Wall Street analysts were expecting Google to report earnings of $8.71 a share, or $10.65 a share excluding stock grants and other one-time charges, on revenue of $11.87 billion, according to a survey by Thomson Reuters.
The decline was even more dramatic because Google's stock had soared more than 25 percent in the past three months — making it one of the most valuable tech companies in the world, after Apple and Microsoft — amid signs the company is expanding its business on several fronts including online video and mobile devices. Google, which makes the popular Android operating software, says consumers activate more than 1.3 million new Android gadgets every day.
At the same time, Google has been cementing its dominance in the lucrative online advertising market. Google handles more than two-thirds of all Internet search queries in the United States, which means it sells the majority of search advertising. It's also the leader in selling online display ads, which appear on a variety of commercial websites, after passing both Yahoo and Facebook earlier this year, according to the research firm eMarketer.
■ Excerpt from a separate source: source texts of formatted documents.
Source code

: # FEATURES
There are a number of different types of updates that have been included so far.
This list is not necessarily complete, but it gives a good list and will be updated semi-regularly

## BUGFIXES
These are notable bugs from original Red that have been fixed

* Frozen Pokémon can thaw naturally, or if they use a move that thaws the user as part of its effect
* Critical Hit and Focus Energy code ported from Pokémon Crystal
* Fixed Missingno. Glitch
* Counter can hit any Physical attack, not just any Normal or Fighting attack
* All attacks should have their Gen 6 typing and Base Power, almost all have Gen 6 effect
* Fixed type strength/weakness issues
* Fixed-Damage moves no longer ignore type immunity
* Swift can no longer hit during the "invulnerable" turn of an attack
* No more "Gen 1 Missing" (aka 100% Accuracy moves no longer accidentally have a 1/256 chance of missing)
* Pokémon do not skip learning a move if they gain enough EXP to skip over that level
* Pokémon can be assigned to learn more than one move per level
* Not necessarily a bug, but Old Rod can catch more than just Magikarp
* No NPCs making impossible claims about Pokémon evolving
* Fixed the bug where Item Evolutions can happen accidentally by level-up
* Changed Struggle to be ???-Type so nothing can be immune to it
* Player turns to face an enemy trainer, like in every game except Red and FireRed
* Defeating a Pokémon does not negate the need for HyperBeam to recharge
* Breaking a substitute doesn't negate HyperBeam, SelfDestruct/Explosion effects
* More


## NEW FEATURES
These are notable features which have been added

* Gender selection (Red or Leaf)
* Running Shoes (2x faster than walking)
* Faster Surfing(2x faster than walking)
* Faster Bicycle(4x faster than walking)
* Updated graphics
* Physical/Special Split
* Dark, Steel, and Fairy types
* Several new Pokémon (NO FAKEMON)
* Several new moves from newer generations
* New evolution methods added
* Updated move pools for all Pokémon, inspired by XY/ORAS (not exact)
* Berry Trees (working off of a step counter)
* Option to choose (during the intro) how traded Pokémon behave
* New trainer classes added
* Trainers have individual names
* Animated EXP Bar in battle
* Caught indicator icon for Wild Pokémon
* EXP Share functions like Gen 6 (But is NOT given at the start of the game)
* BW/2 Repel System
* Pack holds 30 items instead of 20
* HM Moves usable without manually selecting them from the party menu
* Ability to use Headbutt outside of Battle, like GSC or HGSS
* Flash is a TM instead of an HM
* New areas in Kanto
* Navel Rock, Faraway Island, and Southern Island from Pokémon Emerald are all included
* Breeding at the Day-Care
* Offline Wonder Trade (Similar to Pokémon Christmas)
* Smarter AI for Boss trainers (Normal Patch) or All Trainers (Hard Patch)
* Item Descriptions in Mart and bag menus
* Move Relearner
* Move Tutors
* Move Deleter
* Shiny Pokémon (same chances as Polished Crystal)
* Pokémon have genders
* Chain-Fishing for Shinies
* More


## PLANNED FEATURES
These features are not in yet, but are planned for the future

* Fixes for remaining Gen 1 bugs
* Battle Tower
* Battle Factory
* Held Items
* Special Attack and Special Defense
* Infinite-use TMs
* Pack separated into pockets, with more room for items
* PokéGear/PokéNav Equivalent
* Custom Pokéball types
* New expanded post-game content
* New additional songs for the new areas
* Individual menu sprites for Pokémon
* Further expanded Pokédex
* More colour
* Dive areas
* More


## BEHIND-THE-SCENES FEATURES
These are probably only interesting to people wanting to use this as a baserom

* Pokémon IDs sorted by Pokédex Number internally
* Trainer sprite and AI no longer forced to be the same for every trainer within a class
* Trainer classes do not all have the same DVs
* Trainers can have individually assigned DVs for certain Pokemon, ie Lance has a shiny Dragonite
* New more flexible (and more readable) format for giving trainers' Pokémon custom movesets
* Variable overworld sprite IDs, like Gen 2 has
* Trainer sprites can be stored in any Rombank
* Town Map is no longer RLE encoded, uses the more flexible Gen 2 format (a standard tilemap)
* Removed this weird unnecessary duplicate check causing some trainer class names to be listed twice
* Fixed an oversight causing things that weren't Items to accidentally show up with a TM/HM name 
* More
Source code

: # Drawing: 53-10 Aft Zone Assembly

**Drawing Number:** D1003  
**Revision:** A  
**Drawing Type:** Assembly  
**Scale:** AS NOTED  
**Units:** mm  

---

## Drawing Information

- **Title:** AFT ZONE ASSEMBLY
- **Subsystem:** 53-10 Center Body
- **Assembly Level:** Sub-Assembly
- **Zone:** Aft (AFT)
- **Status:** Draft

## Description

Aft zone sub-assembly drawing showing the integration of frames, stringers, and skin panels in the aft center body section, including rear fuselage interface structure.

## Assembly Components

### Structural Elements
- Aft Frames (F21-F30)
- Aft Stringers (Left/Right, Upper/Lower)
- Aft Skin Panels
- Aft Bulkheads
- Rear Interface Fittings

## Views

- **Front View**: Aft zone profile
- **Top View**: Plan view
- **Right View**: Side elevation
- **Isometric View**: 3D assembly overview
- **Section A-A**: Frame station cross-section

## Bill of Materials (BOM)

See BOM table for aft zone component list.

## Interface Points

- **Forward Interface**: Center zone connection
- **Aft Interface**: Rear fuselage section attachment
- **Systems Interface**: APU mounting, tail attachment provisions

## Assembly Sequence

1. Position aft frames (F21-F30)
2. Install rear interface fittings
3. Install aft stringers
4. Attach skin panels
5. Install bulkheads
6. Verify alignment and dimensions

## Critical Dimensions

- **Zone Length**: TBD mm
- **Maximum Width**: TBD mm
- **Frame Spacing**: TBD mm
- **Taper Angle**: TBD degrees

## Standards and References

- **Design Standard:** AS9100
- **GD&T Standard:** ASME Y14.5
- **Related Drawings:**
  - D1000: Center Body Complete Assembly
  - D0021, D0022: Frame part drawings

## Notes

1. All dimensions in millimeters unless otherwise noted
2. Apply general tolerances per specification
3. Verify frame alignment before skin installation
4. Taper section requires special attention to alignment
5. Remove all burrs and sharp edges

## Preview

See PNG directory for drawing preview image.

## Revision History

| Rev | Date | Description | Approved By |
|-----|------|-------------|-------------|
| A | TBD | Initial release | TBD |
But even though Google's business is strong, analysts have cited some lingering concerns:
Google paid $12.4 billion last year to buy Motorola's mobile division, which has struggled to compete in the smartphone hardware market. Google is overhauling that operation by laying off workers and trimming the number of products it makes, but the division's revenue and profit have been shrinking.
In addition, Google is the subject of long-running investigations by U.S. and European regulators who are concerned about Google's consumer privacy policies and whether its dominance of the search business gives it unfair advantage over competitors. Those investigations could produce lawsuits or other regulatory action that might embarrass the company or put a dent in Google's business.
Referring to those investigations, Macquarie Securities analyst Ben Schachter wrote in a report this week: "There are meaningful headline risks, as well as long-term strategic risks."
While analysts were expecting an upbeat report, they have been eager to hear from Google's chief executive, Larry Page, who skipped the company's last financial conference call in July because of an unexplained problem with his voice. He was expected to speak on the call Thursday.
The 39-year-old Page has said there was nothing seriously wrong with his health, but he had not spoken in public for several months until earlier this week, when he addressed several hundred Google advertising partners at a meeting in Arizona.